_What to work on:_
Work out how many lines in the data below contain "const", and state that count with nothing added.

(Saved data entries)
^^^^^^^^

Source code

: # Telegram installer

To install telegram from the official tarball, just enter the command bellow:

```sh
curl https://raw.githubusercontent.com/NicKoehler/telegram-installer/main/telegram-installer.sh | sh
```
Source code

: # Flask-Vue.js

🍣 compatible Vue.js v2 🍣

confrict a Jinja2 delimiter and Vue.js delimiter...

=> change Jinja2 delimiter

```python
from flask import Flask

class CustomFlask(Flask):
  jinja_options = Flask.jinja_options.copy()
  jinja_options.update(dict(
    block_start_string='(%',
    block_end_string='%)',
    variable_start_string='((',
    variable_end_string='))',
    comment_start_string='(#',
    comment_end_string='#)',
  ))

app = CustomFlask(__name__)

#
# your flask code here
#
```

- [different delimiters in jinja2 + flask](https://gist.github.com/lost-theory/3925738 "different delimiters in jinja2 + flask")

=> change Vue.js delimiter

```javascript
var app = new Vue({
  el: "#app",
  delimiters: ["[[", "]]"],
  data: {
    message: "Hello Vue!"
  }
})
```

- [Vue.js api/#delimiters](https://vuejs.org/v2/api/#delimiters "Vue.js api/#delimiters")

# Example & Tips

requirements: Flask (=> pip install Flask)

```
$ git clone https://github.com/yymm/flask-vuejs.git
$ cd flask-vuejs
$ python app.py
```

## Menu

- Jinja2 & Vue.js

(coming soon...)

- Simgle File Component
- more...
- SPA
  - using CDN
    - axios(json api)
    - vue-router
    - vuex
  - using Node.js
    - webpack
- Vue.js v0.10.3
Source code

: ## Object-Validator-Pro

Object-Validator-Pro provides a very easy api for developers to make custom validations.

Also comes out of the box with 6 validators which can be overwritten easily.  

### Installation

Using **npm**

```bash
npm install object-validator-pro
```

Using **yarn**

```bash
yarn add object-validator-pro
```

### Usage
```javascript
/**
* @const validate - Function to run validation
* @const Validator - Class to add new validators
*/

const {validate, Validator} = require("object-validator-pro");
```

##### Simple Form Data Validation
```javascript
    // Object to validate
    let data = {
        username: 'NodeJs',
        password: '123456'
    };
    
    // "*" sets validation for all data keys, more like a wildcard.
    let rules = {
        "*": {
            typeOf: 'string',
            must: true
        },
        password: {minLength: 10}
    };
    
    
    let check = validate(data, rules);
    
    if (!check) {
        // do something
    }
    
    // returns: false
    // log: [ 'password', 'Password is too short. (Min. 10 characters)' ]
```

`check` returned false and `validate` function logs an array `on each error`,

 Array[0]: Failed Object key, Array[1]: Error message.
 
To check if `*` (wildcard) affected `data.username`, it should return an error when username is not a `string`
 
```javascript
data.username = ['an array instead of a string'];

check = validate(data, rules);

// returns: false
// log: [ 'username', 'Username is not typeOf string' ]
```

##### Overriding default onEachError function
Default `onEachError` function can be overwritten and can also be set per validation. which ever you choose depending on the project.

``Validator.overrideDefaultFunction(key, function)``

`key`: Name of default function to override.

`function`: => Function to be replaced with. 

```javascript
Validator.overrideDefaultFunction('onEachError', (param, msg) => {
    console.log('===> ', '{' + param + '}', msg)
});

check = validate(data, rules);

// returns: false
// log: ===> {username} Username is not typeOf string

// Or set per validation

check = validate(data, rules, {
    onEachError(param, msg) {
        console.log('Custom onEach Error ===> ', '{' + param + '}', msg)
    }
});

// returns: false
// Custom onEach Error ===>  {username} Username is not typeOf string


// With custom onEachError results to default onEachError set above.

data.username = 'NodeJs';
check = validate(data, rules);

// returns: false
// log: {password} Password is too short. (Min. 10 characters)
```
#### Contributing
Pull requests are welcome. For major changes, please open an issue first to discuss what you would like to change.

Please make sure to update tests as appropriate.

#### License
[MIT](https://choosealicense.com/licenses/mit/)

^^^^^^^^

_Answer:_
3